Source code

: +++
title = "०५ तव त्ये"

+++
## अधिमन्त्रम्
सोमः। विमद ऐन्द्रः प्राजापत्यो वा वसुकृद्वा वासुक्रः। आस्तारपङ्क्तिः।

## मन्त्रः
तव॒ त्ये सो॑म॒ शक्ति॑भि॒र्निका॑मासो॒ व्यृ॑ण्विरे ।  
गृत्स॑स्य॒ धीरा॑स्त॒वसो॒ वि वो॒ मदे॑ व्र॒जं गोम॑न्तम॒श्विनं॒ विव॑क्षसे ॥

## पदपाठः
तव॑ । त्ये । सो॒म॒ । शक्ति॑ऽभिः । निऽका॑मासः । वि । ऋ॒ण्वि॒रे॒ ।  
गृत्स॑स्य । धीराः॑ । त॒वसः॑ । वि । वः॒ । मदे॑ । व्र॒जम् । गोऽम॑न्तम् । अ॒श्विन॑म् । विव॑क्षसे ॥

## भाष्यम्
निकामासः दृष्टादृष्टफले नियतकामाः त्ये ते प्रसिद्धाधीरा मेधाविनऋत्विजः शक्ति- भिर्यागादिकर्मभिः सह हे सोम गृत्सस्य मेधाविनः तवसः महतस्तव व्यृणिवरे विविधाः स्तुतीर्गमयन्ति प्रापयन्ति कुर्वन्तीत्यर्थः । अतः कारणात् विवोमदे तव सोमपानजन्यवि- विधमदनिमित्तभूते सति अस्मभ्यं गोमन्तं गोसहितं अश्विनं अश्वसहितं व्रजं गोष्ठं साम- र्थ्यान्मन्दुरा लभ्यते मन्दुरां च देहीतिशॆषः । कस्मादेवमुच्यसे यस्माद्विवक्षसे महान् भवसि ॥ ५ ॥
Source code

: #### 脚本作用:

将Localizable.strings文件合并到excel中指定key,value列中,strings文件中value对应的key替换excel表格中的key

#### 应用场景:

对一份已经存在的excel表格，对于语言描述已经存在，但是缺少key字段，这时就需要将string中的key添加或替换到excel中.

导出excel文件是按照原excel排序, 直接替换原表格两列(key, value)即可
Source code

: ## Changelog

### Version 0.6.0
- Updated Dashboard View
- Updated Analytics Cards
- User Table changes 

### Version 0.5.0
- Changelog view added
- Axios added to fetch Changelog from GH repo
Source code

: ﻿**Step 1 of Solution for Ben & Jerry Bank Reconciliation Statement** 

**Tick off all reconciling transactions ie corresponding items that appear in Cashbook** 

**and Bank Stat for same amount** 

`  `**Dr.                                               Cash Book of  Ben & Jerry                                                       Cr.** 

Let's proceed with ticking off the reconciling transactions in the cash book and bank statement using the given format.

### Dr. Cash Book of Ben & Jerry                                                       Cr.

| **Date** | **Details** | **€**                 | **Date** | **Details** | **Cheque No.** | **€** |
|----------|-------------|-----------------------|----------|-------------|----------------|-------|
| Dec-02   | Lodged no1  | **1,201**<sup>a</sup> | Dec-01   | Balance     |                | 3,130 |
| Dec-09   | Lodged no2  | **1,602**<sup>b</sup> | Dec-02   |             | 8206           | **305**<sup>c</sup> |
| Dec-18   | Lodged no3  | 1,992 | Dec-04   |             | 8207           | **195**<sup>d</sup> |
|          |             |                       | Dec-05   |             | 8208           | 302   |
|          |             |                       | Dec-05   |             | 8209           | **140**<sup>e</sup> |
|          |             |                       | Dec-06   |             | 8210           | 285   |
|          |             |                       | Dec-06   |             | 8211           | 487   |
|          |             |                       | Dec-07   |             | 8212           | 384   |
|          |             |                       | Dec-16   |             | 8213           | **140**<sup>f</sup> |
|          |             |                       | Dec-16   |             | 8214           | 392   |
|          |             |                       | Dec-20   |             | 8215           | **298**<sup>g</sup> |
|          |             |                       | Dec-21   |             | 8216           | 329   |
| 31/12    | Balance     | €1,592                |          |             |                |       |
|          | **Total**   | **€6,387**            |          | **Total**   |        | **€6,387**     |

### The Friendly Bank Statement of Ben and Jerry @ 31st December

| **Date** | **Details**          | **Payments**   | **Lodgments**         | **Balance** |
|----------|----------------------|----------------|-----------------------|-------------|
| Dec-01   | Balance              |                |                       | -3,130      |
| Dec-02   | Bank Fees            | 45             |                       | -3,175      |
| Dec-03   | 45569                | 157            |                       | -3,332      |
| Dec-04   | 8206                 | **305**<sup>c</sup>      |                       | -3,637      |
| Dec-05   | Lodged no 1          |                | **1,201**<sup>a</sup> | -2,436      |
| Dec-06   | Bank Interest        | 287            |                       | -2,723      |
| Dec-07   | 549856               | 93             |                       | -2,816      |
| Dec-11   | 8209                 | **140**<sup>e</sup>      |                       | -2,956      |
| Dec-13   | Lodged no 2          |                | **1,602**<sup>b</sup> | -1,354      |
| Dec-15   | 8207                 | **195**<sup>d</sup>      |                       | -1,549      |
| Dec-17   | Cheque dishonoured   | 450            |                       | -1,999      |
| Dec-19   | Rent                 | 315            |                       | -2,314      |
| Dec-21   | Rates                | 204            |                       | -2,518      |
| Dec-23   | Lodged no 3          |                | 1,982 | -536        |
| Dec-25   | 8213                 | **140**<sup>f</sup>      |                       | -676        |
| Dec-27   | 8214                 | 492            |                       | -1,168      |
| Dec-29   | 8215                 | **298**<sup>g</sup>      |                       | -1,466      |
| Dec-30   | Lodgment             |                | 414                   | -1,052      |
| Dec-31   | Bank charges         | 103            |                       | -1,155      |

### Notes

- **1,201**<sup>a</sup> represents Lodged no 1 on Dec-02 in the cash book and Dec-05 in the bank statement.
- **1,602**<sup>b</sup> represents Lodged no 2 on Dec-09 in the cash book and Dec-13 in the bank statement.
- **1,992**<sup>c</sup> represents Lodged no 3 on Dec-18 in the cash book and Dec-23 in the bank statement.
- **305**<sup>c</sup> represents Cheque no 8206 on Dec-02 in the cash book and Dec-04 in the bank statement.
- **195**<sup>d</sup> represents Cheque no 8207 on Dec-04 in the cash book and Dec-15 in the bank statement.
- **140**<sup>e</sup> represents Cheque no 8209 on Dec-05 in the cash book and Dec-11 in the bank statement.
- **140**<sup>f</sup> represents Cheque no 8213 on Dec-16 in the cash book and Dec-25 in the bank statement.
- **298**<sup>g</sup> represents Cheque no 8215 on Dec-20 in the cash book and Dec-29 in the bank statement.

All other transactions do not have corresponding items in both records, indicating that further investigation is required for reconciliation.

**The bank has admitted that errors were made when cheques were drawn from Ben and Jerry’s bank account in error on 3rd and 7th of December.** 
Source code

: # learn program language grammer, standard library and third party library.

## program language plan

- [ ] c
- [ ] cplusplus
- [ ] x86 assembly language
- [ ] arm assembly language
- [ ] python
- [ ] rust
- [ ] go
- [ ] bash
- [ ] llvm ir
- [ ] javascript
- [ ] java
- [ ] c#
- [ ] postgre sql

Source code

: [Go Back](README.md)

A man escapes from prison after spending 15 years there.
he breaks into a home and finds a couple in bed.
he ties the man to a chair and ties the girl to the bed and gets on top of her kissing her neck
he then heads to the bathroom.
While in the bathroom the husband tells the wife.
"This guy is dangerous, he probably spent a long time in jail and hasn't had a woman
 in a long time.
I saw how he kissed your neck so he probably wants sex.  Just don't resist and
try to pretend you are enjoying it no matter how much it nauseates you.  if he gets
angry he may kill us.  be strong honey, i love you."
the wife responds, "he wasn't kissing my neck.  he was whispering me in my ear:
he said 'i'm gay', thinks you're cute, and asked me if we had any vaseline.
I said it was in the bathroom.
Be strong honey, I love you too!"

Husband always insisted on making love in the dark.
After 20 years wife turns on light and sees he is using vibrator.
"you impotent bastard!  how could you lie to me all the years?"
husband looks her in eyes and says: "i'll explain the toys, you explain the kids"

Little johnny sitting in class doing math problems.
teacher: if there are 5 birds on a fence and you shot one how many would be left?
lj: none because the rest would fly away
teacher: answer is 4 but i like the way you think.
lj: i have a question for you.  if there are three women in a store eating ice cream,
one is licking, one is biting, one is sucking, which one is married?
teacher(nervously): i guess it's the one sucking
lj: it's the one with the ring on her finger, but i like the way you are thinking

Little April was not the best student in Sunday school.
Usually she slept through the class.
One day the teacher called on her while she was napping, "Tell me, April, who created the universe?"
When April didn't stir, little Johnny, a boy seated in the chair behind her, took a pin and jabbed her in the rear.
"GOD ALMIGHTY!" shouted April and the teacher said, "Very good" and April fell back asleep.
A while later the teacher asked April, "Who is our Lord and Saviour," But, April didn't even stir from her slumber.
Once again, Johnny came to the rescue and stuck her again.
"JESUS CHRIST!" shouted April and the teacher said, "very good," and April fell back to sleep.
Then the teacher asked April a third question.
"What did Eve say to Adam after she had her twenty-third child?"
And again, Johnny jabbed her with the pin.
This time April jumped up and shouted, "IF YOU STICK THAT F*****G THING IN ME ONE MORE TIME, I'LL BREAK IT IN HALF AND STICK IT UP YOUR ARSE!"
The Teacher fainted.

■ ■ ■ ■ ■

** EXERCISE BRIEF **
Locate all lines in the listing above with the word "bathroom" and copy them.

** WRITTEN ANSWER **
he then heads to the bathroom.
While in the bathroom the husband tells the wife.
I said it was in the bathroom.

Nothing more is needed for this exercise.